Durante estas décadas, la actividad no ha tenido "afectaciones medioambientales", según ofrece como aval la empresa. En efecto, hasta hace poco, el eco mediático y las críticas de las entidades conservacionistas a la actividad industrial fueron mínimas. La razones de este cambio radical quizás cabe hallarlas en las suspicacias levantadas por el Oleoducto Balboa que proyectaba el Grupo Gallardo, cuya Declaración de Impacto Ambiental (DIA) fue desfavorable, lo que terminó por enterrar un proyecto con mayores y evidentes taras medioambientales, según certificaban los informes técnicos. Un pulso al desarrollo sostenible que azuzó todas las alarmas y puso sobre aviso a la sociedad y ecologistas ante nuevas iniciativas energéticas que atañen al Espacio Natural. 

Sin embargo, a priori, las diferencias son evidentes como demuestra que las tres DIA que integran el proyecto hayan sido favorables: la de Aznalcázar, la de Marismas Oriental y la del Saladillo, publicadas en el Boletín Oficial del Estado los días 28 y 29 de enero. El objetivo de la empresa es ahora invertir 200 millones de euros y explotar nuevos yacimientos para extraer el gas que aún alberga la zona y que se estima en 7.000 Gwh. Para ello, se pretende acometer 14 nuevos sondeos, si bien sólo seis de ellos se adentrarían en el Espacio Natural, mientras que el resto no afectaría a ningún área protegida. 

Con independencia de ello, la empresa mantiene que durante toda actividad industrial se van a aplicar las mayores medidas de profilaxis a la hora de preservar la fauna y la flora. No en vano, desde abril de 2012 se llevan realizando labores de almacenaje en algunos de estos yacimientos, fuera del perímetro del Espacio Natural. 

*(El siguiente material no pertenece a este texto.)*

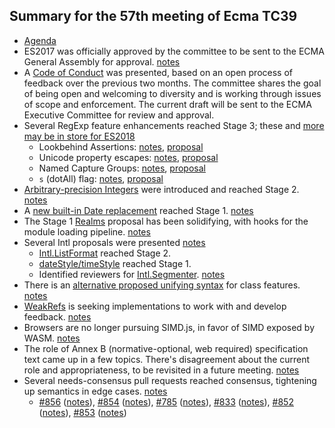 ## Summary for the 57th meeting of Ecma TC39

- [Agenda](https://github.com/tc39/agendas/blob/master/2017/03.md)
- ES2017 was officially approved by the committee to be sent to the ECMA General Assembly for approval. [notes](mar-21.md#6ii-vote-to-accept-ecma-262-2017-final-draft-and-forward-it-to-ecma-ga-approval-subject-to-completion-of-rf-opt-out-period-with-no-opt-outs)
- A [Code of Conduct][] was presented, based on an open process of feedback over the previous two months. The committee shares the goal of being open and welcoming to diversity and is working through issues of scope and enforcement. The current draft will be sent to the ECMA Executive Committee for
review and approval.
- Several RegExp feature enhancements reached Stage 3; these and [more may be in store for ES2018](mar-21.md#any-items-for-the-2018-edition)
  - Lookbehind Assertions: [notes][lookbehind-notes], [proposal][lookbehind]
  - Unicode property escapes: [notes][property-escapes-notes], [proposal][property-escapes]
  - Named Capture Groups: [notes][named-groups-notes], [proposal][named-groups]
  - `s` (dotAll) flag: [notes][dotall-flag-notes], [proposal][dotall-flag]
- [Arbitrary-precision Integers][] were introduced and reached Stage 2. [notes](mar-23.md#10iva-arbitrary-precision-integer-type-for-stage-2)
- A [new built-in Date replacement][date] reached Stage 1. [notes](mar-23.md#12iia-date-proposal---nodatime-as-a-built-in-module-for-stage-1)
- The Stage 1 [Realms][] proposal has been solidifying, with hooks for the module loading pipeline. [notes](mar-23.md#10iic-realms-update)
- Several Intl proposals were presented [notes](mar-21.md#7-ecma-402-status-update-1)
  - [Intl.ListFormat][] reached Stage 2.
  - [dateStyle/timeStyle][] reached Stage 1.
  - Identified reviewers for [Intl.Segmenter][]. [notes](mar-21.md#10ih-intlsegmenter-requesting-stage-3)
- There is an [alternative proposed unifying syntax][Orthogonal-Classes] for class features. [notes][Orthogonal-Classes-notes]
- [WeakRefs][] is seeking implementations to work with and develop feedback. [notes](mar-21.md#weak-references-status-update)
- Browsers are no longer pursuing SIMD.js, in favor of SIMD exposed by WASM. [notes](mar-21.md#10if-simdjs-status-update)
- The role of Annex B (normative-optional, web required) specification text came up in a few topics. There's disagreement about the current role and appropriateness, to be revisited in a future meeting. [notes](mar-21.md#any-items-for-the-2018-edition)
- Several needs-consensus pull requests reached consensus, tightening up semantics in edge cases. [notes](mar-22.md#12-i-needs-consensus-prs)
  - [#856](https://github.com/tc39/ecma262/pull/856) ([notes](mar-22.md#856-avoid-duplicate-tafill-value-coercions)), [#854](https://github.com/tc39/ecma262/pull/854) ([notes](mar-22.md#854-remove-implementation-defined-behavior-for-number-methods)), [#785](https://github.com/tc39/ecma262/pull/785) ([notes](mar-22.md#785-arrayprototoypesort-checks-for-comparefn-being-valid)), [#833](https://github.com/tc39/ecma262/pull/833) ([notes](mar-22.md#833-remove-duplicate-keys-from-proxies)), [#852](https://github.com/tc39/ecma262/pull/852) ([notes](mar-22.md#852-move-side-effecty-toindex-in-ta-constructor-to-before-detached-check)), [#853](https://github.com/tc39/ecma262/pull/853) ([notes](mar-22.md#853-stringprototypereplace-edge-case-alignment))

[Code of Conduct]: https://tc39.github.io/code-of-conduct-proposal/
[Orthogonal-Classes]: https://github.com/erights/Orthogonal-Classes
[Orthogonal-Classes-notes]: mar-22.md#10iiia-orthogonal-classes
[lookbehind]: https://github.com/tc39/proposal-regexp-lookbehind
[lookbehind-notes]: mar-21.md#10ib-regexp-lookbehind-assertions
[property-escapes]: https://github.com/tc39/proposal-regexp-unicode-property-escapes
[property-escapes-notes]: mar-21.md#10ic-regexp-unicode-property-escapes-for-stage-3
[named-groups]: https://github.com/tc39/proposal-regexp-named-groups
[named-groups-notes]: mar-21.md#10iib-regexp-named-groups-for-stage-3
[dotall-flag]: https://github.com/mathiasbynens/es-regexp-dotall-flag
[dotall-flag-notes]: mar-21.md#10id-regexp-dotall-flag-for-stage-2
[legacy-features]: https://github.com/tc39/proposal-regexp-legacy-features
[legacy-features-notes]: mar-21.md#10ie-regexp-legacy-features-for-stage-3
[matchAll]: https://github.com/tc39/String.prototype.matchAll
[Arbitrary-precision Integers]: https://github.com/tc39/proposal-integer
[date]: https://github.com/maggiepint/proposal-temporal
[Realms]: https://github.com/tc39/proposal-realms/
[Intl.Segmenter]: https://github.com/tc39/proposal-intl-segmenter
[WeakRefs]: https://github.com/tc39/proposal-weakrefs
[Intl.ListFormat]: https://github.com/zbraniecki/intl-list-format-spec
[dateStyle/timeStyle]: https://github.com/zbraniecki/proposal-ecma402-datetime-style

El director de explotación y producción de Gas Natural Fenosa, Francisco Velasco, explica que el proyecto ha sufrido una profunda metamorfosis desde el primer embrión, donde se delinearon las líneas maestras y zonas de nuevas prospecciones hasta llegar a la actual fase, en la que se dan forma a todos los blindajes medioambientales y medidas de protección de la naturaleza. Un elemento que ejemplifica este hecho es la construcción del nuevo gasoducto de interconexión, que se extiende a lo largo de 18.169 metros que conectará los parajes de Saladillo y Rincón, zonas ambas de dominio público forestal; además se unirá al de Enagás, ya existente y que alcanza hasta la provincia de Sevilla. 

Para más inri, la propia DIA detalla que se ha tratado de salvaguardar la laguna estacional que constituye una zona de campeo de aves y un refugio importante para la fauna. Los otros cincuenta kilómetros discurrirán por el trazado de la actual infraestructura que, como se observa en el plano que se detalla en esta página, bordea todo el Parque Nacional, a la par que discurre por caminos desprovistos de vegetación que serán sustituidos por nuevas tuberías con un diámetro de entre 15,24 y 30,48 centímetros, dejando veinte centímetros como zona de servidumbre. 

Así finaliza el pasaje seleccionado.